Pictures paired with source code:
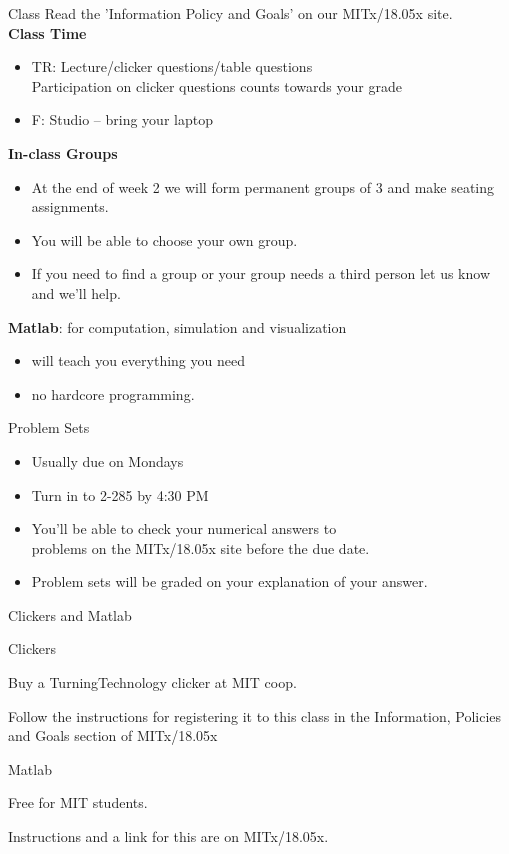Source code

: \begin{frame}{Class}
Read the 'Information Policy and Goals' on our MITx/18.05x site.\\[2ex]

\textbf{Class Time}
\begin{itemize}
\item TR: Lecture/clicker questions/table questions\\
Participation on clicker questions counts towards your grade
\item F: Studio -- bring your laptop
\end{itemize}

\bigskip

\textbf{In-class Groups}
\begin{itemize}
\item At the end of week 2 we will form permanent groups of 3 and make seating assignments.
\item You will be able to choose your own group.
\item If you need to find a group or your group needs a third person let us know and we'll help.
\end{itemize}

\bigskip
\textbf{Matlab}: for computation, simulation and visualization
\begin{itemize}
\item will teach you everything you need 
\item no hardcore programming.
\end{itemize}
\end{frame}


\begin{frame}{Problem Sets}

{\Large
\begin{itemize}
\item Usually due on Mondays
\item Turn in to 2-285 by 4:30 PM\\ 
\item You'll be able to check your numerical answers to \\
problems on the MITx/18.05x site before the due date.
\item Problem sets will be graded on your explanation of 
your answer.
\end{itemize}
}
\end{frame}

\begin{frame}{Clickers and Matlab}

{\LARGE Clickers}

{\Large
Buy a TurningTechnology clicker at MIT coop.

Follow the instructions for registering it to this class in
the Information, Policies and Goals section of MITx/18.05x\\

\bigskip
\bigskip
     
{\LARGE Matlab}

Free for MIT students. 

Instructions and a link for this are on MITx/18.05x.
}

\end{frame}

PROBLEM DESCRIPTION. Each line, starting with the one containing "make seating assignments." and ending with the last line of the records above, should be reproduced exactly.

THE COMPLETED TASK.
\item At the end of week 2 we will form permanent groups of 3 and make seating assignments.
\item You will be able to choose your own group.
\item If you need to find a group or your group needs a third person let us know and we'll help.
\end{itemize}

\bigskip
\textbf{Matlab}: for computation, simulation and visualization
\begin{itemize}
\item will teach you everything you need 
\item no hardcore programming.
\end{itemize}
\end{frame}


\begin{frame}{Problem Sets}

{\Large
\begin{itemize}
\item Usually due on Mondays
\item Turn in to 2-285 by 4:30 PM\\ 
\item You'll be able to check your numerical answers to \\
problems on the MITx/18.05x site before the due date.
\item Problem sets will be graded on your explanation of 
your answer.
\end{itemize}
}
\end{frame}

\begin{frame}{Clickers and Matlab}

{\LARGE Clickers}

{\Large
Buy a TurningTechnology clicker at MIT coop.

Follow the instructions for registering it to this class in
the Information, Policies and Goals section of MITx/18.05x\\

\bigskip
\bigskip
     
{\LARGE Matlab}

Free for MIT students. 

Instructions and a link for this are on MITx/18.05x.
}

\end{frame}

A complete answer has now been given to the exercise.